── Available data ──

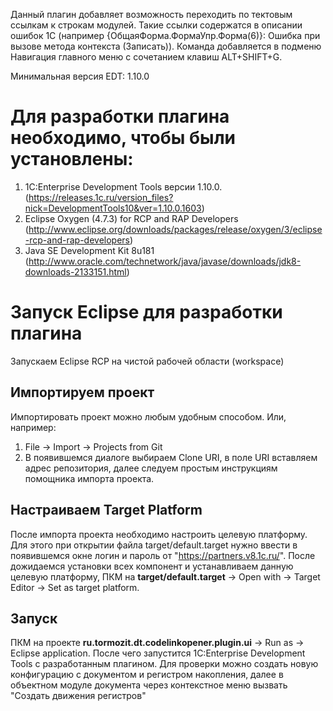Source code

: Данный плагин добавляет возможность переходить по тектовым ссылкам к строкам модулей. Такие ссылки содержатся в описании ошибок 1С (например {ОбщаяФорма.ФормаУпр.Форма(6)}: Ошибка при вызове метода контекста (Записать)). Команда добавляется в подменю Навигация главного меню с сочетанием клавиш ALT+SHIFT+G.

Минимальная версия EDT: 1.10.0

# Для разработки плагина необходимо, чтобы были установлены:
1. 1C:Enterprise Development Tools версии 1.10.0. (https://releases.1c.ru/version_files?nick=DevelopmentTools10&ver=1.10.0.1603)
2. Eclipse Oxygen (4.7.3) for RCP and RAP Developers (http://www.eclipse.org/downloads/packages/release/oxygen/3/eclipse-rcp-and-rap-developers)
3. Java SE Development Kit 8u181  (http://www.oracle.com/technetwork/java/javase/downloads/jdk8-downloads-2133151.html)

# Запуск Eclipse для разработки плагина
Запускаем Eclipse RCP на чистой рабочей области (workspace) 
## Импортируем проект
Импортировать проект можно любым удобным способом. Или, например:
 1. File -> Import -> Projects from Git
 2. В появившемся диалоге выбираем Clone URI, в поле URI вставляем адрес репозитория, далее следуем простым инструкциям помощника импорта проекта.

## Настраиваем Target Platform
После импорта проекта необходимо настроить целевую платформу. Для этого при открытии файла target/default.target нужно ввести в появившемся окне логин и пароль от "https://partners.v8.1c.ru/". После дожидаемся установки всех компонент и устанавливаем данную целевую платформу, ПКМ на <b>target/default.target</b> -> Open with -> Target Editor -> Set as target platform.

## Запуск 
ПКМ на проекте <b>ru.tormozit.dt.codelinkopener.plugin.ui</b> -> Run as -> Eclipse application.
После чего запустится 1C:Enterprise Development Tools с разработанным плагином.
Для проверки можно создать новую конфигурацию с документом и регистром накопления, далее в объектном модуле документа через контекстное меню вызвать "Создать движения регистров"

───
── Available data ──

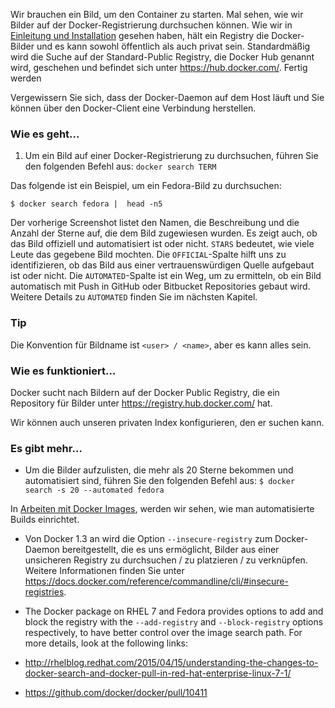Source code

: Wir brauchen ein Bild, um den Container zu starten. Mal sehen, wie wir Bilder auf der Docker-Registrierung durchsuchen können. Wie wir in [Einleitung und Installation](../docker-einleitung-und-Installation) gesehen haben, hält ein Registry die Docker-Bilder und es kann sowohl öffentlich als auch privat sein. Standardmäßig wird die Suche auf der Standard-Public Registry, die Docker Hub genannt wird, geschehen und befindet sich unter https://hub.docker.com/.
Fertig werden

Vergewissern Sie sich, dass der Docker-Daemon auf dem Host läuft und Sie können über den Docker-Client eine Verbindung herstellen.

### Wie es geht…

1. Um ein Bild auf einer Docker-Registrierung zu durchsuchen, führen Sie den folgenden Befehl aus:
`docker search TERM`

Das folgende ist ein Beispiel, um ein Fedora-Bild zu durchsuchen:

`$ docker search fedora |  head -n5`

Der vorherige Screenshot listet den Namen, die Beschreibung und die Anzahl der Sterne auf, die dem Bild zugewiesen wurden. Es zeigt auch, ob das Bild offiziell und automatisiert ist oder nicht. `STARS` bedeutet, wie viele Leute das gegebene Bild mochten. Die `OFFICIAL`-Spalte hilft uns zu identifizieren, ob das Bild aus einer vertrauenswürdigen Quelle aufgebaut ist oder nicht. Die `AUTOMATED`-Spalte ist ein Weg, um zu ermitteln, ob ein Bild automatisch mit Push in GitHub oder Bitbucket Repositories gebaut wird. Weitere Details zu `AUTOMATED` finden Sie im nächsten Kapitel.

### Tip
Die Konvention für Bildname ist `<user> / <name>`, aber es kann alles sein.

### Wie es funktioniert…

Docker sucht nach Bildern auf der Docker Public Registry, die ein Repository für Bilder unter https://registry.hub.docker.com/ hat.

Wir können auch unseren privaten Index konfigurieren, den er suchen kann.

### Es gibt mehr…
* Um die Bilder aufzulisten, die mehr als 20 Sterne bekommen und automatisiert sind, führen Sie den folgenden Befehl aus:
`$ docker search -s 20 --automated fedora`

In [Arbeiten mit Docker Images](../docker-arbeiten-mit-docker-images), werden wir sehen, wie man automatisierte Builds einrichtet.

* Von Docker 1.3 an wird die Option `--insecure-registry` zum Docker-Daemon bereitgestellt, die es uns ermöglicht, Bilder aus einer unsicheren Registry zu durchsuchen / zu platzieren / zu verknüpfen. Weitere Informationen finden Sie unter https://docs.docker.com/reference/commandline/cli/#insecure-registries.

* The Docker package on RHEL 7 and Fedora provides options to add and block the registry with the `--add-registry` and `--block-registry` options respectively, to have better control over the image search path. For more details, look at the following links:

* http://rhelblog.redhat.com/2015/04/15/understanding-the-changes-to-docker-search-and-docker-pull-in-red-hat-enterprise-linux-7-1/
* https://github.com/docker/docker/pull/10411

───

» **Problem statement**: Give back precisely the lines above that start at the line containing "docker search fedora" and end at the line containing "docker search -s", inclusive. No other lines belong in the output.

» **Answer space**:
`$ docker search fedora |  head -n5`

Der vorherige Screenshot listet den Namen, die Beschreibung und die Anzahl der Sterne auf, die dem Bild zugewiesen wurden. Es zeigt auch, ob das Bild offiziell und automatisiert ist oder nicht. `STARS` bedeutet, wie viele Leute das gegebene Bild mochten. Die `OFFICIAL`-Spalte hilft uns zu identifizieren, ob das Bild aus einer vertrauenswürdigen Quelle aufgebaut ist oder nicht. Die `AUTOMATED`-Spalte ist ein Weg, um zu ermitteln, ob ein Bild automatisch mit Push in GitHub oder Bitbucket Repositories gebaut wird. Weitere Details zu `AUTOMATED` finden Sie im nächsten Kapitel.

### Tip
Die Konvention für Bildname ist `<user> / <name>`, aber es kann alles sein.

### Wie es funktioniert…

Docker sucht nach Bildern auf der Docker Public Registry, die ein Repository für Bilder unter https://registry.hub.docker.com/ hat.

Wir können auch unseren privaten Index konfigurieren, den er suchen kann.

### Es gibt mehr…
* Um die Bilder aufzulisten, die mehr als 20 Sterne bekommen und automatisiert sind, führen Sie den folgenden Befehl aus:
`$ docker search -s 20 --automated fedora`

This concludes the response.